HOME > Development > Practical Machine Learning with Scikit-Learn

Practical Machine Learning with Scikit-Learn

  • Development
  • Jan 17, 2025
SynopsisPractical Machine Learning with Scikit-Learn, available at Fr...
Practical Machine Learning with Scikit-Learn  No.1

Practical Machine Learning with Scikit-Learn, available at Free, has an average rating of 4.35, with 5 lectures, based on 325 reviews, and has 15452 subscribers.

You will learn about How to implement regression, classification and boosting algorithms Which algorithms work best for a given dataset Data preprocessing This course is ideal for individuals who are People looking to get into AI but dont know where to start or People who want to build accurate models as quickly as possible It is particularly useful for People looking to get into AI but dont know where to start or People who want to build accurate models as quickly as possible.
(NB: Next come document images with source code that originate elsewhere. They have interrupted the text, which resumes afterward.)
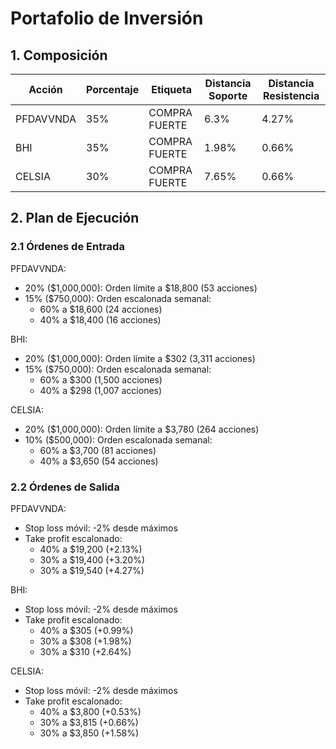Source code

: # Portafolio de Inversión

## 1. Composición

| Acción | Porcentaje | Etiqueta | Distancia Soporte | Distancia Resistencia |
|--------|------------|----------|-------------------|----------------------|
| PFDAVVNDA | 35% | COMPRA FUERTE | 6.3% | 4.27% |
| BHI | 35% | COMPRA FUERTE | 1.98% | 0.66% |
| CELSIA | 30% | COMPRA FUERTE | 7.65% | 0.66% |

## 2. Plan de Ejecución

### 2.1 Órdenes de Entrada

PFDAVVNDA:
- 20% ($1,000,000): Orden límite a $18,800 (53 acciones)
- 15% ($750,000): Orden escalonada semanal:
  * 60% a $18,600 (24 acciones)
  * 40% a $18,400 (16 acciones)

BHI:
- 20% ($1,000,000): Orden límite a $302 (3,311 acciones)
- 15% ($750,000): Orden escalonada semanal:
  * 60% a $300 (1,500 acciones)
  * 40% a $298 (1,007 acciones)

CELSIA:
- 20% ($1,000,000): Orden límite a $3,780 (264 acciones)
- 10% ($500,000): Orden escalonada semanal:
  * 60% a $3,700 (81 acciones)
  * 40% a $3,650 (54 acciones)

### 2.2 Órdenes de Salida

PFDAVVNDA:
- Stop loss móvil: -2% desde máximos
- Take profit escalonado:
  * 40% a $19,200 (+2.13%)
  * 30% a $19,400 (+3.20%)
  * 30% a $19,540 (+4.27%)

BHI:
- Stop loss móvil: -2% desde máximos
- Take profit escalonado:
  * 40% a $305 (+0.99%)
  * 30% a $308 (+1.98%)
  * 30% a $310 (+2.64%)

CELSIA:
- Stop loss móvil: -2% desde máximos
- Take profit escalonado:
  * 40% a $3,800 (+0.53%)
  * 30% a $3,815 (+0.66%)
  * 30% a $3,850 (+1.58%)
Enroll now: Practical Machine Learning with Scikit-Learn

Summary

Title: Practical Machine Learning with Scikit-Learn

Price: Free

Average Rating: 4.35

Number of Lectures: 5

Number of Published Lectures: 5

Number of Curriculum Items: 5

Number of Published Curriculum Objects: 5

Original Price: Free

Quality Status: approved

Status: Live

What You Will Learn

  • How to implement regression, classification and boosting algorithms
  • Which algorithms work best for a given dataset
  • Data preprocessing
  • Who Should Attend

  • People looking to get into AI but dont know where to start
  • People who want to build accurate models as quickly as possible
  • Target Audiences

  • People looking to get into AI but dont know where to start
  • People who want to build accurate models as quickly as possible
  • Machine learning is a rapidly growing field. However, a lot of courses on the internet today do not go over some of it’s most powerful algorithms. In this course, we will learn multiple machine learning algorithms, along with data preprocessing, all in under an hour. We will go over regression, classification, component analysis and boosting all in scikit-learn, one of the most popular machine learning libraries for python.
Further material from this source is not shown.